In 1919, five students became the first to receive four-year bachelor’s degrees from what was then called North Texas State Normal College.
During spring commencement ceremonies May 9 – 11 (Thursday – Saturday), more than 4,800 students are expected to receive bachelor’s, master’s or doctoral degrees from UNT.
The ceremonies will be held on the UNT campus in the Coliseum, 600 Avenue D, and in the Murchison Performing Arts Center, 2100 N. I-35 East, in Denton.
See the schedule of individual college ceremonies online. Watch live streams of the ceremonies in the Coliseum and Murchison.
Graduates, their guests and the entire UNT community of current students, faculty and staff also are invited to the Graduation Block Party, an event filled with commemorative giveaways, food trucks, live music, photo ops and fireworks. The party to celebrate the accomplishments of UNT’s newest alumni is from 5:30 to 9 p.m. May 10 (Friday) along Highland Street, on the Union South Lawn and in the Library Mall on the UNT campus. Graduates should bring their tassel and UNT ID to receive a free graduation gift and be entered into giveaway drawings.
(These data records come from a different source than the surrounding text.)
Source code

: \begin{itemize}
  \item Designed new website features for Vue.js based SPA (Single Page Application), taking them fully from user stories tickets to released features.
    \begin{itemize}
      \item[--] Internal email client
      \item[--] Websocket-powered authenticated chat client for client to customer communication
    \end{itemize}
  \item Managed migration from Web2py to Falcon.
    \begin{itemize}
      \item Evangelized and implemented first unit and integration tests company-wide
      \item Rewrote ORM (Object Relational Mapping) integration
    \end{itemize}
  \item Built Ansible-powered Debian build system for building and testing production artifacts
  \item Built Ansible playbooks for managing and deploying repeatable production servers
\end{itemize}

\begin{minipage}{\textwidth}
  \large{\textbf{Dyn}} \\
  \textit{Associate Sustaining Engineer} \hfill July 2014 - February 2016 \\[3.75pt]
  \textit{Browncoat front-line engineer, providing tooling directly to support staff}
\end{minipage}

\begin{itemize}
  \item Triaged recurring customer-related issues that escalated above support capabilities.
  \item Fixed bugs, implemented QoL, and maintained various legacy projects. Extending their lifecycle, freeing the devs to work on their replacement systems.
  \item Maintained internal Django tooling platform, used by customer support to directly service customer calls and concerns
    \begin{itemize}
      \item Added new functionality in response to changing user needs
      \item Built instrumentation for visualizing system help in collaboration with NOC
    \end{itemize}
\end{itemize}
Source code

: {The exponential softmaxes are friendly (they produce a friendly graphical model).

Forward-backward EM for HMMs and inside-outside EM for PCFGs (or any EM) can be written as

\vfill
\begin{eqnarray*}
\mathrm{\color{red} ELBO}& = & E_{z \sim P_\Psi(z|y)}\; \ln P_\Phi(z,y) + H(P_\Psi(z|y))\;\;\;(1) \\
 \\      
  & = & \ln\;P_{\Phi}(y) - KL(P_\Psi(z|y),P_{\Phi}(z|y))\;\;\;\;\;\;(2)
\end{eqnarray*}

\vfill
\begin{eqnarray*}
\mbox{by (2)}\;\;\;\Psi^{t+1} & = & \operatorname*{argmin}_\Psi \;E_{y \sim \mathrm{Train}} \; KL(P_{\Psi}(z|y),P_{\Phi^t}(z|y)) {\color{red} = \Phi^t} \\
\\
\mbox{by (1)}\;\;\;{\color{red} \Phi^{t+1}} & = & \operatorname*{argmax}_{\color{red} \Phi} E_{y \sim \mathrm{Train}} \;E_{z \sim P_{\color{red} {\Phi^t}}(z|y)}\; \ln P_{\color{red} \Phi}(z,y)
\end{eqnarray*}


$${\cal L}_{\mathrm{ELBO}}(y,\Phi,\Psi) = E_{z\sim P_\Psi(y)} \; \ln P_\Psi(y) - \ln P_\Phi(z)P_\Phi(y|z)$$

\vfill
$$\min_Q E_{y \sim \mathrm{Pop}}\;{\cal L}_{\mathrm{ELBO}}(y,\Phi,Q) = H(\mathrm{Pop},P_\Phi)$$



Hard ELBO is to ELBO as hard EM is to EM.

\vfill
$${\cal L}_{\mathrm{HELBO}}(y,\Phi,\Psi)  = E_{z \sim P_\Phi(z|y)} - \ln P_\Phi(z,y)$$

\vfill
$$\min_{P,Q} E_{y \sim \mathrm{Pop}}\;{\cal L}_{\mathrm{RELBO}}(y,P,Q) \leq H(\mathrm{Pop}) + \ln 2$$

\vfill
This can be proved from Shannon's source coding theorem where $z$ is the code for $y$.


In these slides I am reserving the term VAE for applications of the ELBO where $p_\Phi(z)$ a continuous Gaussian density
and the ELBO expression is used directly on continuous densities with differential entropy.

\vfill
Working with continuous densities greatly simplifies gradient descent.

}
UNT graduates for the academic year, including summer graduates and fall 2018 graduates, are all welcome to attend.
Commencement story Ideas: For press passes or interviews, contact Heather Noel at Heather.Noel@unt.edu or 940-369-8218. For UNT commencement coverage, stories of interest include:
A century of bachelor’s degrees – The five pioneering students in 1919 received their bachelor’s degrees in education. The four-year degrees represented a turning point for the university, which was founded in 1890 as a teacher training school. Today, UNT is one of the nation’s largest public research universities with 38,000 students who choose from 230 programs — many nationally and internationally recognized — to pursue their goals of becoming teachers, artists, engineers and everything in between.
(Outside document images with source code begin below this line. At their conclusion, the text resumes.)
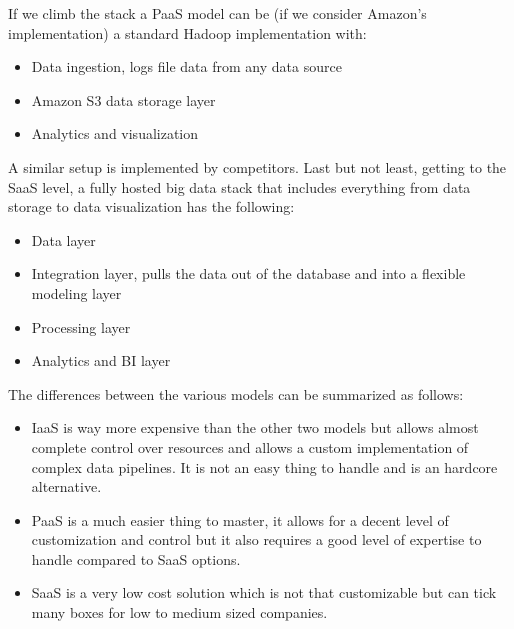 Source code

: If we climb the stack a PaaS model can be (if we consider Amazon's implementation) a standard Hadoop implementation with:
\begin{itemize}
    \item Data ingestion, logs file data from any data source
    \item Amazon S3 data storage layer
    \item Analytics and visualization
\end{itemize}
A similar setup is implemented by competitors. \n
Last but not least, getting to the SaaS level, a fully hosted big data stack that includes everything from data storage to data visualization has the following:
\begin{itemize}
    \item Data layer
    \item Integration layer, pulls the data out of the database and into a flexible modeling layer
    \item Processing layer
    \item Analytics and BI layer
\end{itemize}
The differences between the various models can be summarized as follows:
\begin{itemize}
    \item IaaS is way more expensive than the other two models but allows almost complete control over resources and allows a custom implementation of complex data pipelines. It is not an easy thing to handle and is an hardcore alternative.
    \item PaaS is a much easier thing to master, it allows for a decent level of customization and control but it also requires a good level of expertise to handle compared to SaaS options.
    \item SaaS is a very low cost solution which is not that customizable but can tick many boxes for low to medium sized companies.
\end{itemize}
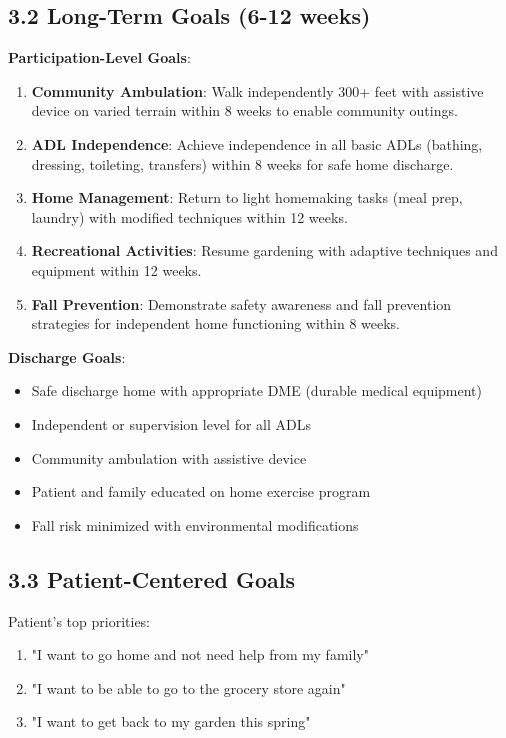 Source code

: \documentclass[11pt,letterpaper]{article}
\begin{document}
\subsection*{3.2 Long-Term Goals (6-12 weeks)}

\textbf{Participation-Level Goals}:
\begin{enumerate}[leftmargin=*]
    \item \textbf{Community Ambulation}: Walk independently 300+ feet with assistive device on varied terrain within 8 weeks to enable community outings.

    \item \textbf{ADL Independence}: Achieve independence in all basic ADLs (bathing, dressing, toileting, transfers) within 8 weeks for safe home discharge.

    \item \textbf{Home Management}: Return to light homemaking tasks (meal prep, laundry) with modified techniques within 12 weeks.

    \item \textbf{Recreational Activities}: Resume gardening with adaptive techniques and equipment within 12 weeks.

    \item \textbf{Fall Prevention}: Demonstrate safety awareness and fall prevention strategies for independent home functioning within 8 weeks.
\end{enumerate}

\textbf{Discharge Goals}:
\begin{itemize}[leftmargin=*]
    \item Safe discharge home with appropriate DME (durable medical equipment)
    \item Independent or supervision level for all ADLs
    \item Community ambulation with assistive device
    \item Patient and family educated on home exercise program
    \item Fall risk minimized with environmental modifications
\end{itemize}

\subsection*{3.3 Patient-Centered Goals}

Patient's top priorities:
\begin{enumerate}[leftmargin=*]
    \item "I want to go home and not need help from my family"
    \item "I want to be able to go to the grocery store again"
    \item "I want to get back to my garden this spring"
\end{enumerate}
\end{document}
Mason Bynes is a musician and composer who has overcome great obstacles while at UNT. Just three years ago, she almost gave up on music after a car accident resulted in the loss of two of her fingers. With the help of prosthetics, she’s been able to play piano again and she’s looking forward to a career composing music for films and media. She recently accepted a scholarship to pursue a master’s degree at The Boston Conservatory at Berklee.
Anna McKee was the first woman to win IBM’s collegiate coding contest, Master the Mainframe, last year – and she won it again this year. The information systems and decision sciences major plans to work in the technology industry where she hopes to inspire young women to get into the STEM field.
David Yue made history at UNT’s Texas Academy of Mathematics and Science as the first TAMS student to be named a Truman Scholar finalist. At 18, he’s already been published in peer-reviewed research journals, founded a STEM nonprofit and competed in an international astronomy and astrophysics competition in Beijing.
Stephon Bradberry used faith, family and friends to overcome depression and pursue his degree in integrative studies. He helped reshape the political structure of the Black Student Union as its president and has been a champion for equity and diversity on campus. He plans to start a master’s program in political communication in the fall at American University.